ASSIGNMENT => Wherever "created" appears in the records below, copy the line that holds it.

╭─ DATASET RECORDS

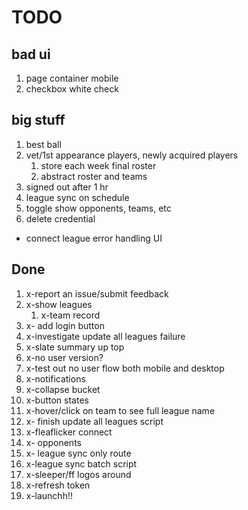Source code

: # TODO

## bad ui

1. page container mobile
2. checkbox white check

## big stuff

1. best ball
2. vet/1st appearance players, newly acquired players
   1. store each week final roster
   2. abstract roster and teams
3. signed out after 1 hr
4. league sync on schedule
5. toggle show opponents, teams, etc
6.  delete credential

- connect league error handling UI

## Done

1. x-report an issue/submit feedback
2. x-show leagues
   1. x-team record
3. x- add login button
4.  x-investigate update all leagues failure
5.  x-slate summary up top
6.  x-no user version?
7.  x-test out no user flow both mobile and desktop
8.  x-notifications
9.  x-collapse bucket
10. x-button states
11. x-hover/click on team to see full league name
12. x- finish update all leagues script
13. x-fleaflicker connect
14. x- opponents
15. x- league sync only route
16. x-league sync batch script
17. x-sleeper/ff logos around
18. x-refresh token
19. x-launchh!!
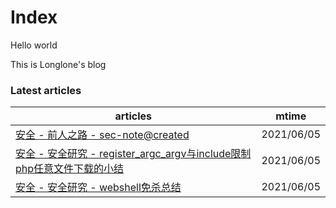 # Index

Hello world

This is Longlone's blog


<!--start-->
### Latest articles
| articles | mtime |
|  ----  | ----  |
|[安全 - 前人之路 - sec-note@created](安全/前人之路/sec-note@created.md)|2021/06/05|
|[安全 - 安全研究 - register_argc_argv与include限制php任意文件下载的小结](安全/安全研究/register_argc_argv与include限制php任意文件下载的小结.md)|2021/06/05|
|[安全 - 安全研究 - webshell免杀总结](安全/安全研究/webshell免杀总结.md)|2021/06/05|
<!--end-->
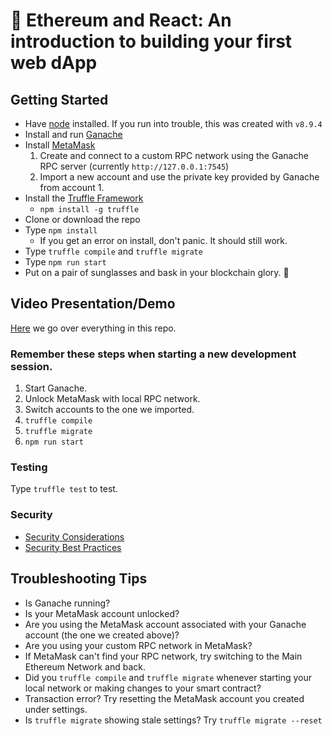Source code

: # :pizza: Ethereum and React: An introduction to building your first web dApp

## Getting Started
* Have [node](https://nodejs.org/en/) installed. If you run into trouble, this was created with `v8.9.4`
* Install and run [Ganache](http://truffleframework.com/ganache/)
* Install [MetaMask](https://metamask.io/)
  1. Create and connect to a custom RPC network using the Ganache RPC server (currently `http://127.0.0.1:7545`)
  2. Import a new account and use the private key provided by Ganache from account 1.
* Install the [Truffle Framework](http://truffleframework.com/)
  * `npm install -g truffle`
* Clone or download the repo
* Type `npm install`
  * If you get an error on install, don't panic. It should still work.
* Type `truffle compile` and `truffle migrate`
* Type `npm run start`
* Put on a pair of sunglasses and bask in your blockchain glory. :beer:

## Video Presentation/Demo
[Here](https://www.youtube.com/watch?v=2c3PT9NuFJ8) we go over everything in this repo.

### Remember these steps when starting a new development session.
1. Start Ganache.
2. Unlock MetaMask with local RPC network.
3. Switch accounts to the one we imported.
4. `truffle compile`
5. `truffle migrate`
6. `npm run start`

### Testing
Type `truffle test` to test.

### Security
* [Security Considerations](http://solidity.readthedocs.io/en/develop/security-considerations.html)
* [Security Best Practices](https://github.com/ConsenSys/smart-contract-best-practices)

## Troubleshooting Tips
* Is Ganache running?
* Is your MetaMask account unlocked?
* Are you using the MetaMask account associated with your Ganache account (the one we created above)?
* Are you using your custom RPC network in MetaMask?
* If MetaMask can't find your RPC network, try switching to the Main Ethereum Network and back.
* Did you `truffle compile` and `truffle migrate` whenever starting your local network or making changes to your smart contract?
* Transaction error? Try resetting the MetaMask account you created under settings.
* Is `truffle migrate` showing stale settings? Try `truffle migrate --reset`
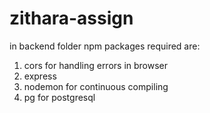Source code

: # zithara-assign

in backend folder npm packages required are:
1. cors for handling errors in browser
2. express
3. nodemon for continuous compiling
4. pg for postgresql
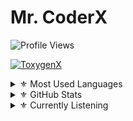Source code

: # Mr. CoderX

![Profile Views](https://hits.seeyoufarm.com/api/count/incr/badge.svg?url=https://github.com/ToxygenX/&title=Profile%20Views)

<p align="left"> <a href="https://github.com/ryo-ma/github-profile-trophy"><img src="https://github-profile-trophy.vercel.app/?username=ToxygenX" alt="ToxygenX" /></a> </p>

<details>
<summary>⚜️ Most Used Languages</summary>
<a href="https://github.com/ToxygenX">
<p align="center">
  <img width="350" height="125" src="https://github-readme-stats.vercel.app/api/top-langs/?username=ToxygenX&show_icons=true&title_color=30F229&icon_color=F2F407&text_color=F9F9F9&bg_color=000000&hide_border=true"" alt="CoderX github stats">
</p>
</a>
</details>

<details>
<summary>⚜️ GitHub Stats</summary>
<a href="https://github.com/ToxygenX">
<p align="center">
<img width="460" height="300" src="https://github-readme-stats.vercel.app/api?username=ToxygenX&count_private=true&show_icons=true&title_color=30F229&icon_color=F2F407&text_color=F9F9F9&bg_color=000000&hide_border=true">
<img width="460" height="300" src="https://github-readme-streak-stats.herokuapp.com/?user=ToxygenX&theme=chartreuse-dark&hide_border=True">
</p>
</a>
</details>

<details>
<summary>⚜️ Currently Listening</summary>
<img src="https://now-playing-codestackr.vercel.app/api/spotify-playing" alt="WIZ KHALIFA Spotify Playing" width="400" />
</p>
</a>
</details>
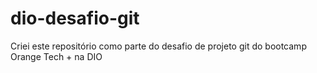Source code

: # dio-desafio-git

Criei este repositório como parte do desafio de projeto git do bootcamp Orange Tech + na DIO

╰─

WRITTEN SOLUTION =>
|[安全 - 前人之路 - sec-note@created](安全/前人之路/sec-note@created.md)|2021/06/05|
* Have [node](https://nodejs.org/en/) installed. If you run into trouble, this was created with `v8.9.4`
* Are you using the MetaMask account associated with your Ganache account (the one we created above)?
* Transaction error? Try resetting the MetaMask account you created under settings.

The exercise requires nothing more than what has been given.